Adobe may be an evil company (haven't been keeping up on my evil company
list), but the pdf format was officially released as an open
standard<http://en.wikipedia.org/wiki/Open_standard> on
July 1, 2008, and published by the International Organization for
Standardization<http://en.wikipedia.org/wiki/International_Organization_for_Standardization>
as
ISO 32000-1:2008. This is why I am able to read and create PDFs on my
computer without using any Adobe software.

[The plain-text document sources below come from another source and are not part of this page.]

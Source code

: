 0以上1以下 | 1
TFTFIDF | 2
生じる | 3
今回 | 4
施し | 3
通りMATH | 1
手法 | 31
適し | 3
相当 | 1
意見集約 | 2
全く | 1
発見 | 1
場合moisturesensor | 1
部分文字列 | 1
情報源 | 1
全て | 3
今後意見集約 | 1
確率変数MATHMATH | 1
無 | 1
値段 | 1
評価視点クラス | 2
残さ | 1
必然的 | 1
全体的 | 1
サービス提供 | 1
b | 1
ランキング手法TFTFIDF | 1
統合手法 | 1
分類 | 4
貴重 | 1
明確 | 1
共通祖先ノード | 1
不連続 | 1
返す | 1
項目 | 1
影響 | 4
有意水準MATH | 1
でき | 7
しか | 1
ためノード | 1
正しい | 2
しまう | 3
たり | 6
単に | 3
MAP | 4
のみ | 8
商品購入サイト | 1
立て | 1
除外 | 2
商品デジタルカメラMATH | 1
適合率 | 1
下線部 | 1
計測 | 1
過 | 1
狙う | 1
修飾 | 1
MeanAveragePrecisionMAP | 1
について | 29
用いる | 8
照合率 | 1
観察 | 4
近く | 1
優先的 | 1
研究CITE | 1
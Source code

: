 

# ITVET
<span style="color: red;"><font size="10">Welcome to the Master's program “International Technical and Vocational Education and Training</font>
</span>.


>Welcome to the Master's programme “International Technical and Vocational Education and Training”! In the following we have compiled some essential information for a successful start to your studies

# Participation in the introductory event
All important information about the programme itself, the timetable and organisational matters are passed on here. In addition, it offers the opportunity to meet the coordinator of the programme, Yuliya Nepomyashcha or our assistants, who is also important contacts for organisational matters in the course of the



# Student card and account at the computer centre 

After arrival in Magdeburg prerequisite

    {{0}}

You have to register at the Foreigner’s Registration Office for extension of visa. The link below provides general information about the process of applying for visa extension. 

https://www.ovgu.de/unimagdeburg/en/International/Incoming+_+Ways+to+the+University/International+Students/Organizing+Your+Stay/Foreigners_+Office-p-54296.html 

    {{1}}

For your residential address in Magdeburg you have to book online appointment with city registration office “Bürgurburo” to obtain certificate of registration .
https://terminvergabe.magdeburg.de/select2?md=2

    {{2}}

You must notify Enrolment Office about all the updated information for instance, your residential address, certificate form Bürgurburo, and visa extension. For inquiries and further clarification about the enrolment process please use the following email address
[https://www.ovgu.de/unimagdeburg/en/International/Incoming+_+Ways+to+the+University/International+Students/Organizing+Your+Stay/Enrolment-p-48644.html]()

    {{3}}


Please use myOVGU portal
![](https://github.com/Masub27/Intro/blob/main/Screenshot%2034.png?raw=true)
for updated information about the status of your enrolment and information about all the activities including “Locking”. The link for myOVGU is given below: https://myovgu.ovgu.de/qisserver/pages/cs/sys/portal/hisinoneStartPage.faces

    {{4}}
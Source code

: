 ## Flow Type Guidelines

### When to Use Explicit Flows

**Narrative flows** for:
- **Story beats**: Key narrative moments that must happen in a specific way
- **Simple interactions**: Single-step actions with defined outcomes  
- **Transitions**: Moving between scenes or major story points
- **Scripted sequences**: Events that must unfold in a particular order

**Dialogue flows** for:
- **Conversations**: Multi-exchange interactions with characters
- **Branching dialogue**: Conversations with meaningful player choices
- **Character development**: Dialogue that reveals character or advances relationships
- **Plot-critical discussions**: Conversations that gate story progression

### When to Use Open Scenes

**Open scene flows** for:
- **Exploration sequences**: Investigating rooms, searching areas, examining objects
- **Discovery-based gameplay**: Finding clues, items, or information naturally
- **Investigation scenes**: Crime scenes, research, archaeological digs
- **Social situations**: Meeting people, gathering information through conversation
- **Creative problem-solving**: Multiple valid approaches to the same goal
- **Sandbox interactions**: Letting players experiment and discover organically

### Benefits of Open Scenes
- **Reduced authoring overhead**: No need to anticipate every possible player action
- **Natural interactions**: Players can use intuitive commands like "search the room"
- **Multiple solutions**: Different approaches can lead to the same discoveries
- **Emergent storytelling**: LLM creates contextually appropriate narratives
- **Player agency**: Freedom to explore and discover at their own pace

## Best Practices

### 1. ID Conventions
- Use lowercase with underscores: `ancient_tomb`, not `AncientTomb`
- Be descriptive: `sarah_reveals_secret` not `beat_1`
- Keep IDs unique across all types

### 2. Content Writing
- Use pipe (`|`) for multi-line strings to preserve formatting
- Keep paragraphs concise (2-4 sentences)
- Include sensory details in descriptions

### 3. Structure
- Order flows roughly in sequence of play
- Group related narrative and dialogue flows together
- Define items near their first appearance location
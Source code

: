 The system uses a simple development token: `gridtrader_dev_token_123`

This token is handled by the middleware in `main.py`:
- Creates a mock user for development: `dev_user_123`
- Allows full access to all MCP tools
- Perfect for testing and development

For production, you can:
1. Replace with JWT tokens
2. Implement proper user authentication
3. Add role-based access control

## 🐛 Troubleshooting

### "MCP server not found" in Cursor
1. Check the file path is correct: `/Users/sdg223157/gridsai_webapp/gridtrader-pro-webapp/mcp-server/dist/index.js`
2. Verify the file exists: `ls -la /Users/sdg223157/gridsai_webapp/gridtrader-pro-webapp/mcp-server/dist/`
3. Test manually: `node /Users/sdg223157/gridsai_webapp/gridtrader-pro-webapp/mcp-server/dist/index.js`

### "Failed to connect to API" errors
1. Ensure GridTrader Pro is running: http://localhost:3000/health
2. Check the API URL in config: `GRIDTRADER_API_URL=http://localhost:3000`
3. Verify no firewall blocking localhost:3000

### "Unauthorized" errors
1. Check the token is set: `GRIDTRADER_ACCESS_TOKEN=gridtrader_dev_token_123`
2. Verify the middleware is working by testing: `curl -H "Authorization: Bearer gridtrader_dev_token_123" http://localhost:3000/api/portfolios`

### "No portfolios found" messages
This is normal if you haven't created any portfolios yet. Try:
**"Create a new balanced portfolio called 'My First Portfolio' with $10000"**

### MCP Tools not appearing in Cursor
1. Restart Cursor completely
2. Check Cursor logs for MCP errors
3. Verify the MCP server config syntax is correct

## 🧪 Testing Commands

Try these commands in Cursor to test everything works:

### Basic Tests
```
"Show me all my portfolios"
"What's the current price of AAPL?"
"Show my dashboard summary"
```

On Thu, Oct 17, 2013 at 7:24 PM, Akkana Peck <akkana at shallowsky.com> wrote:

> HTML is a good alternative. EVERYBODY has an HTML viewer. But it
> does have one big problem: there's no way to give someone a single
> HTML file that includes linked files and embedded images.  You have
> to resort to a zip or a tarball, and then browsers and similar HTML
> viewers can't show it.

The other problem with html is it just isn't that easy to write. I can take
a document that I write in pretty much any editor, and pretty easily
convert it to pdf, but there is no easy way to take that same document and
convert it to html.

Adobe may be an evil company, but the pdf format was officially released as
an open standard <http://en.wikipedia.org/wiki/Open_standard> on July 1,
2008, and published by the International Organization for
Standardization<http://en.wikipedia.org/wiki/International_Organization_for_Standardization>
as
ISO 32000-1:2008. This is why I am able to read and create pdfs on my
computer without using any Adobe software.